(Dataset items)
== Segment start ==

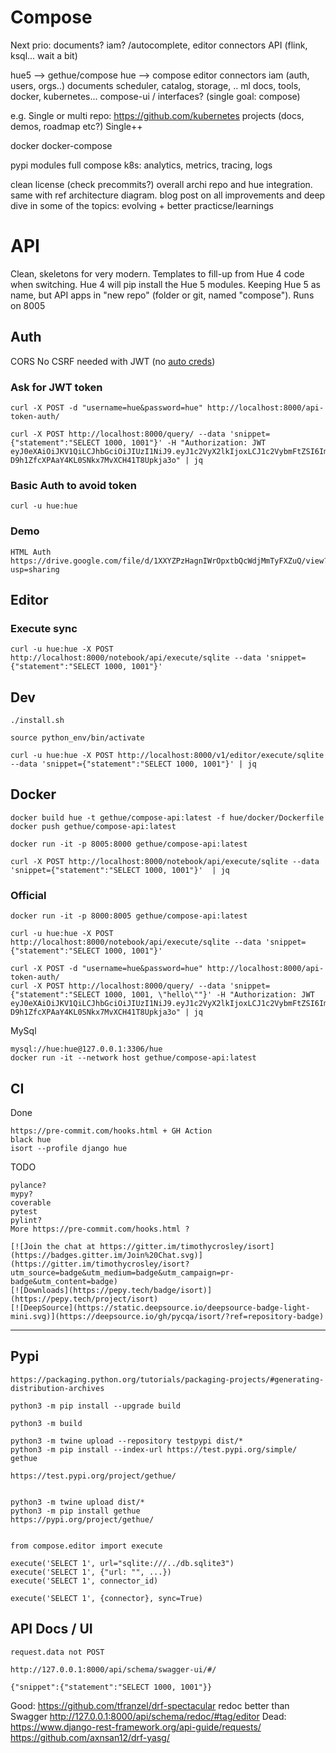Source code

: # Compose

Next prio: documents? iam? /autocomplete, editor connectors API (flink, ksql... wait a bit)

hue5 --> gethue/compose
  hue --> compose
    editor
    connectors
    iam (auth, users, orgs..)
    documents
    scheduler, catalog, storage, ..
    ml
    docs, tools, docker, kubernetes...
  compose-ui / interfaces? (single goal: compose)

  e.g. Single or multi repo: https://github.com/kubernetes projects (docs, demos, roadmap etc?) Single++

  docker
  docker-compose

  pypi modules full compose
  k8s: analytics, metrics, tracing, logs

  clean license (check precommits?)
  overall archi repo and hue integration. same with ref architecture diagram. blog post on all improvements and deep dive in some of the topics: evolving + better practicse/learnings

# API

Clean, skeletons for very modern. Templates to fill-up from Hue 4 code when switching. Hue 4 will pip install the Hue 5 modules.
Keeping Hue 5 as name, but API apps in "new repo" (folder or git, named "compose").
Runs on 8005

## Auth

CORS
No CSRF needed with JWT (no [auto creds](https://security.stackexchange.com/questions/170388/do-i-need-csrf-token-if-im-using-bearer-jwt))

### Ask for JWT token

    curl -X POST -d "username=hue&password=hue" http://localhost:8000/api-token-auth/

    curl -X POST http://localhost:8000/query/ --data 'snippet={"statement":"SELECT 1000, 1001"}' -H "Authorization: JWT eyJ0eXAiOiJKV1QiLCJhbGciOiJIUzI1NiJ9.eyJ1c2VyX2lkIjoxLCJ1c2VybmFtZSI6Imh1ZSIsImV4cCI6MTYxMjk3MTc0MywiZW1haWwiOiJodWVAZ2V0aHVlLmNvbSIsIm9yaWdfaWF0IjoxNjEyODg1MzQzfQ._HViX-D9h1ZfcXPAaY4KL0SNkx7MvXCH41T8Upkja3o" | jq

### Basic Auth to avoid token

    curl -u hue:hue

### Demo

    HTML Auth https://drive.google.com/file/d/1XXYZPzHagnIWrOpxtbQcWdjMmTyFXZuQ/view?usp=sharing

## Editor

### Execute sync

    curl -u hue:hue -X POST http://localhost:8000/notebook/api/execute/sqlite --data 'snippet={"statement":"SELECT 1000, 1001"}'

## Dev

    ./install.sh

    source python_env/bin/activate

    curl -u hue:hue -X POST http://localhost:8000/v1/editor/execute/sqlite --data 'snippet={"statement":"SELECT 1000, 1001"}' | jq

## Docker

    docker build hue -t gethue/compose-api:latest -f hue/docker/Dockerfile
    docker push gethue/compose-api:latest

    docker run -it -p 8005:8000 gethue/compose-api:latest

    curl -X POST http://localhost:8000/notebook/api/execute/sqlite --data 'snippet={"statement":"SELECT 1000, 1001"}'  | jq

### Official

    docker run -it -p 8000:8005 gethue/compose-api:latest

    curl -u hue:hue -X POST http://localhost:8000/notebook/api/execute/sqlite --data 'snippet={"statement":"SELECT 1000, 1001"}'

    curl -X POST -d "username=hue&password=hue" http://localhost:8000/api-token-auth/
    curl -X POST http://localhost:8000/query/ --data 'snippet={"statement":"SELECT 1000, 1001, \"hello\""}' -H "Authorization: JWT eyJ0eXAiOiJKV1QiLCJhbGciOiJIUzI1NiJ9.eyJ1c2VyX2lkIjoxLCJ1c2VybmFtZSI6Imh1ZSIsImV4cCI6MTYxMjk3MTc0MywiZW1haWwiOiJodWVAZ2V0aHVlLmNvbSIsIm9yaWdfaWF0IjoxNjEyODg1MzQzfQ._HViX-D9h1ZfcXPAaY4KL0SNkx7MvXCH41T8Upkja3o" | jq

MySql

    mysql://hue:hue@127.0.0.1:3306/hue
    docker run -it --network host gethue/compose-api:latest

## CI

Done

    https://pre-commit.com/hooks.html + GH Action
    black hue
    isort --profile django hue

TODO

    pylance?
    mypy?
    coverable
    pytest
    pylint?
    More https://pre-commit.com/hooks.html ?

    [![Join the chat at https://gitter.im/timothycrosley/isort](https://badges.gitter.im/Join%20Chat.svg)](https://gitter.im/timothycrosley/isort?utm_source=badge&utm_medium=badge&utm_campaign=pr-badge&utm_content=badge)
    [![Downloads](https://pepy.tech/badge/isort)](https://pepy.tech/project/isort)
    [![DeepSource](https://static.deepsource.io/deepsource-badge-light-mini.svg)](https://deepsource.io/gh/pycqa/isort/?ref=repository-badge)
______

## Pypi

    https://packaging.python.org/tutorials/packaging-projects/#generating-distribution-archives

    python3 -m pip install --upgrade build

    python3 -m build

    python3 -m twine upload --repository testpypi dist/*
    python3 -m pip install --index-url https://test.pypi.org/simple/ gethue

    https://test.pypi.org/project/gethue/


    python3 -m twine upload dist/*
    python3 -m pip install gethue
    https://pypi.org/project/gethue/


    from compose.editor import execute

    execute('SELECT 1', url="sqlite:///../db.sqlite3")
    execute('SELECT 1', {"url: "", ...})
    execute('SELECT 1', connector_id)

    execute('SELECT 1', {connector}, sync=True)

## API Docs / UI

    request.data not POST

    http://127.0.0.1:8000/api/schema/swagger-ui/#/

    {"snippet":{"statement":"SELECT 1000, 1001"}}


Good:
  https://github.com/tfranzel/drf-spectacular
  redoc better than Swagger http://127.0.0.1:8000/api/schema/redoc/#tag/editor
Dead:
    https://www.django-rest-framework.org/api-guide/requests/
    https://github.com/axnsan12/drf-yasg/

== Segment end ==

▸ Problem statement
Restate the entries verbatim and exclude any pictures.

▸ Response to the exercise
Source code

: # Compose

Next prio: documents? iam? /autocomplete, editor connectors API (flink, ksql... wait a bit)

hue5 --> gethue/compose
  hue --> compose
    editor
    connectors
    iam (auth, users, orgs..)
    documents
    scheduler, catalog, storage, ..
    ml
    docs, tools, docker, kubernetes...
  compose-ui / interfaces? (single goal: compose)

  e.g. Single or multi repo: https://github.com/kubernetes projects (docs, demos, roadmap etc?) Single++

  docker
  docker-compose

  pypi modules full compose
  k8s: analytics, metrics, tracing, logs

  clean license (check precommits?)
  overall archi repo and hue integration. same with ref architecture diagram. blog post on all improvements and deep dive in some of the topics: evolving + better practicse/learnings

# API

Clean, skeletons for very modern. Templates to fill-up from Hue 4 code when switching. Hue 4 will pip install the Hue 5 modules.
Keeping Hue 5 as name, but API apps in "new repo" (folder or git, named "compose").
Runs on 8005

## Auth

CORS
No CSRF needed with JWT (no [auto creds](https://security.stackexchange.com/questions/170388/do-i-need-csrf-token-if-im-using-bearer-jwt))

### Ask for JWT token

    curl -X POST -d "username=hue&password=hue" http://localhost:8000/api-token-auth/

    curl -X POST http://localhost:8000/query/ --data 'snippet={"statement":"SELECT 1000, 1001"}' -H "Authorization: JWT eyJ0eXAiOiJKV1QiLCJhbGciOiJIUzI1NiJ9.eyJ1c2VyX2lkIjoxLCJ1c2VybmFtZSI6Imh1ZSIsImV4cCI6MTYxMjk3MTc0MywiZW1haWwiOiJodWVAZ2V0aHVlLmNvbSIsIm9yaWdfaWF0IjoxNjEyODg1MzQzfQ._HViX-D9h1ZfcXPAaY4KL0SNkx7MvXCH41T8Upkja3o" | jq

### Basic Auth to avoid token

    curl -u hue:hue

### Demo

    HTML Auth https://drive.google.com/file/d/1XXYZPzHagnIWrOpxtbQcWdjMmTyFXZuQ/view?usp=sharing

## Editor

### Execute sync

    curl -u hue:hue -X POST http://localhost:8000/notebook/api/execute/sqlite --data 'snippet={"statement":"SELECT 1000, 1001"}'

## Dev

    ./install.sh

    source python_env/bin/activate

    curl -u hue:hue -X POST http://localhost:8000/v1/editor/execute/sqlite --data 'snippet={"statement":"SELECT 1000, 1001"}' | jq

## Docker

    docker build hue -t gethue/compose-api:latest -f hue/docker/Dockerfile
    docker push gethue/compose-api:latest

    docker run -it -p 8005:8000 gethue/compose-api:latest

    curl -X POST http://localhost:8000/notebook/api/execute/sqlite --data 'snippet={"statement":"SELECT 1000, 1001"}'  | jq

### Official

    docker run -it -p 8000:8005 gethue/compose-api:latest

    curl -u hue:hue -X POST http://localhost:8000/notebook/api/execute/sqlite --data 'snippet={"statement":"SELECT 1000, 1001"}'

    curl -X POST -d "username=hue&password=hue" http://localhost:8000/api-token-auth/
    curl -X POST http://localhost:8000/query/ --data 'snippet={"statement":"SELECT 1000, 1001, \"hello\""}' -H "Authorization: JWT eyJ0eXAiOiJKV1QiLCJhbGciOiJIUzI1NiJ9.eyJ1c2VyX2lkIjoxLCJ1c2VybmFtZSI6Imh1ZSIsImV4cCI6MTYxMjk3MTc0MywiZW1haWwiOiJodWVAZ2V0aHVlLmNvbSIsIm9yaWdfaWF0IjoxNjEyODg1MzQzfQ._HViX-D9h1ZfcXPAaY4KL0SNkx7MvXCH41T8Upkja3o" | jq

MySql

    mysql://hue:hue@127.0.0.1:3306/hue
    docker run -it --network host gethue/compose-api:latest

## CI

Done

    https://pre-commit.com/hooks.html + GH Action
    black hue
    isort --profile django hue

TODO

    pylance?
    mypy?
    coverable
    pytest
    pylint?
    More https://pre-commit.com/hooks.html ?

    [![Join the chat at https://gitter.im/timothycrosley/isort](https://badges.gitter.im/Join%20Chat.svg)](https://gitter.im/timothycrosley/isort?utm_source=badge&utm_medium=badge&utm_campaign=pr-badge&utm_content=badge)
    [![Downloads](https://pepy.tech/badge/isort)](https://pepy.tech/project/isort)
    [![DeepSource](https://static.deepsource.io/deepsource-badge-light-mini.svg)](https://deepsource.io/gh/pycqa/isort/?ref=repository-badge)
______

## Pypi

    https://packaging.python.org/tutorials/packaging-projects/#generating-distribution-archives

    python3 -m pip install --upgrade build

    python3 -m build

    python3 -m twine upload --repository testpypi dist/*
    python3 -m pip install --index-url https://test.pypi.org/simple/ gethue

    https://test.pypi.org/project/gethue/


    python3 -m twine upload dist/*
    python3 -m pip install gethue
    https://pypi.org/project/gethue/


    from compose.editor import execute

    execute('SELECT 1', url="sqlite:///../db.sqlite3")
    execute('SELECT 1', {"url: "", ...})
    execute('SELECT 1', connector_id)

    execute('SELECT 1', {connector}, sync=True)

## API Docs / UI

    request.data not POST

    http://127.0.0.1:8000/api/schema/swagger-ui/#/

    {"snippet":{"statement":"SELECT 1000, 1001"}}


Good:
  https://github.com/tfranzel/drf-spectacular
  redoc better than Swagger http://127.0.0.1:8000/api/schema/redoc/#tag/editor
Dead:
    https://www.django-rest-framework.org/api-guide/requests/
    https://github.com/axnsan12/drf-yasg/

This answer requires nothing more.